- [About this task]
The copy you print must match the listing exactly, with its pictures removed.
========
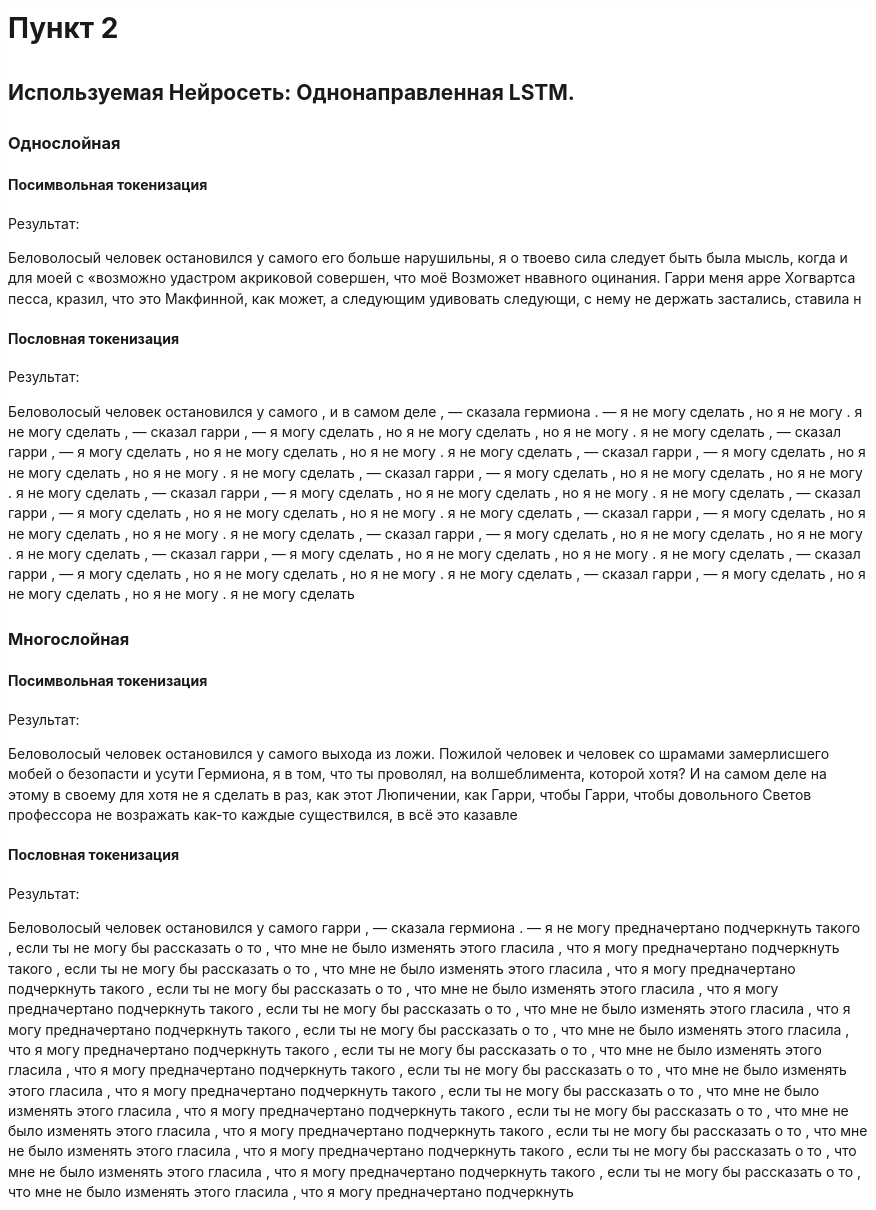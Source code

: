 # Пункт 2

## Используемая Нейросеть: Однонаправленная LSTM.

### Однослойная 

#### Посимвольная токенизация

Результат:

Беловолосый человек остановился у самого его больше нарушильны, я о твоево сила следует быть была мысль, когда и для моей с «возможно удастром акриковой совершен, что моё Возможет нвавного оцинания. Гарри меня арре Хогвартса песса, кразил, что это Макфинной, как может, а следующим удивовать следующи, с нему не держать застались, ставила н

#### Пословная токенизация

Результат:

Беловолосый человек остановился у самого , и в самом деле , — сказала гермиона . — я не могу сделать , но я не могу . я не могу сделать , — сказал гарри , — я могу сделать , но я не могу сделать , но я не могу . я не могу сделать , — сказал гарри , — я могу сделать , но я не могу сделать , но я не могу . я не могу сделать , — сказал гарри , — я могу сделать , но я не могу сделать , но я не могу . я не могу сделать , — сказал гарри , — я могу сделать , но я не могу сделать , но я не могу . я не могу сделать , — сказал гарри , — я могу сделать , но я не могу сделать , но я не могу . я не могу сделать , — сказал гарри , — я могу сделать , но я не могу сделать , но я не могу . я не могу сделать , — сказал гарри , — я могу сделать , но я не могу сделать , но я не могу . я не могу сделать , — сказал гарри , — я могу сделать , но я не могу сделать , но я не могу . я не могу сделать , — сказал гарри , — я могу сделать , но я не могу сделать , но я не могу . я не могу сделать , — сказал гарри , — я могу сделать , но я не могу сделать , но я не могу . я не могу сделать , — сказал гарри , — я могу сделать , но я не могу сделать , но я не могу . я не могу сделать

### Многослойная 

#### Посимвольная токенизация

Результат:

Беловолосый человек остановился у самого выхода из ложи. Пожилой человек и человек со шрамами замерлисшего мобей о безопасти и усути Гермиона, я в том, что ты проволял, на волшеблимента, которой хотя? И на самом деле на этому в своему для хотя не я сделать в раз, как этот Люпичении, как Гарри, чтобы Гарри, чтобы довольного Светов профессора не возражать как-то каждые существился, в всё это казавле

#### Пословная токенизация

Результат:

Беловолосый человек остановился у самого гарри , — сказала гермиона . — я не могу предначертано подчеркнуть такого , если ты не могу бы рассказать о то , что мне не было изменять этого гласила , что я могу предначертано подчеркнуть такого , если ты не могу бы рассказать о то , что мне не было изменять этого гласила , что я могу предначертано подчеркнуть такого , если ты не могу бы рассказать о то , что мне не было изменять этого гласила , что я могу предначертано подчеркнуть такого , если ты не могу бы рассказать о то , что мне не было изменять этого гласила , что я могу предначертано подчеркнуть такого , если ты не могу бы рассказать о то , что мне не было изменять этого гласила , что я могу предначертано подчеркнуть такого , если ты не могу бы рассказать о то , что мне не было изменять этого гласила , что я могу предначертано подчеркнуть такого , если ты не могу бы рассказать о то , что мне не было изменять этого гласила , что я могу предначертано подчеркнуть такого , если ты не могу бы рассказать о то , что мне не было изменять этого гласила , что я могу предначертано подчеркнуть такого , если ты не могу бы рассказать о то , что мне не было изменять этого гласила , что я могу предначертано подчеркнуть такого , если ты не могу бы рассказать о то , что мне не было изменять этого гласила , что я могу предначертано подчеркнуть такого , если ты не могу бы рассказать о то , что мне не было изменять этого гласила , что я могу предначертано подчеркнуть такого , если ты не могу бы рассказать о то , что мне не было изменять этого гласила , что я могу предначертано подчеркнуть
========
- [Reply to the task]
Source code

: # Пункт 2

## Используемая Нейросеть: Однонаправленная LSTM.

### Однослойная 

#### Посимвольная токенизация

Результат:

Беловолосый человек остановился у самого его больше нарушильны, я о твоево сила следует быть была мысль, когда и для моей с «возможно удастром акриковой совершен, что моё Возможет нвавного оцинания. Гарри меня арре Хогвартса песса, кразил, что это Макфинной, как может, а следующим удивовать следующи, с нему не держать застались, ставила н

#### Пословная токенизация

Результат:

Беловолосый человек остановился у самого , и в самом деле , — сказала гермиона . — я не могу сделать , но я не могу . я не могу сделать , — сказал гарри , — я могу сделать , но я не могу сделать , но я не могу . я не могу сделать , — сказал гарри , — я могу сделать , но я не могу сделать , но я не могу . я не могу сделать , — сказал гарри , — я могу сделать , но я не могу сделать , но я не могу . я не могу сделать , — сказал гарри , — я могу сделать , но я не могу сделать , но я не могу . я не могу сделать , — сказал гарри , — я могу сделать , но я не могу сделать , но я не могу . я не могу сделать , — сказал гарри , — я могу сделать , но я не могу сделать , но я не могу . я не могу сделать , — сказал гарри , — я могу сделать , но я не могу сделать , но я не могу . я не могу сделать , — сказал гарри , — я могу сделать , но я не могу сделать , но я не могу . я не могу сделать , — сказал гарри , — я могу сделать , но я не могу сделать , но я не могу . я не могу сделать , — сказал гарри , — я могу сделать , но я не могу сделать , но я не могу . я не могу сделать , — сказал гарри , — я могу сделать , но я не могу сделать , но я не могу . я не могу сделать

### Многослойная 

#### Посимвольная токенизация

Результат:

Беловолосый человек остановился у самого выхода из ложи. Пожилой человек и человек со шрамами замерлисшего мобей о безопасти и усути Гермиона, я в том, что ты проволял, на волшеблимента, которой хотя? И на самом деле на этому в своему для хотя не я сделать в раз, как этот Люпичении, как Гарри, чтобы Гарри, чтобы довольного Светов профессора не возражать как-то каждые существился, в всё это казавле

#### Пословная токенизация

Результат:

Беловолосый человек остановился у самого гарри , — сказала гермиона . — я не могу предначертано подчеркнуть такого , если ты не могу бы рассказать о то , что мне не было изменять этого гласила , что я могу предначертано подчеркнуть такого , если ты не могу бы рассказать о то , что мне не было изменять этого гласила , что я могу предначертано подчеркнуть такого , если ты не могу бы рассказать о то , что мне не было изменять этого гласила , что я могу предначертано подчеркнуть такого , если ты не могу бы рассказать о то , что мне не было изменять этого гласила , что я могу предначертано подчеркнуть такого , если ты не могу бы рассказать о то , что мне не было изменять этого гласила , что я могу предначертано подчеркнуть такого , если ты не могу бы рассказать о то , что мне не было изменять этого гласила , что я могу предначертано подчеркнуть такого , если ты не могу бы рассказать о то , что мне не было изменять этого гласила , что я могу предначертано подчеркнуть такого , если ты не могу бы рассказать о то , что мне не было изменять этого гласила , что я могу предначертано подчеркнуть такого , если ты не могу бы рассказать о то , что мне не было изменять этого гласила , что я могу предначертано подчеркнуть такого , если ты не могу бы рассказать о то , что мне не было изменять этого гласила , что я могу предначертано подчеркнуть такого , если ты не могу бы рассказать о то , что мне не было изменять этого гласила , что я могу предначертано подчеркнуть такого , если ты не могу бы рассказать о то , что мне не было изменять этого гласила , что я могу предначертано подчеркнуть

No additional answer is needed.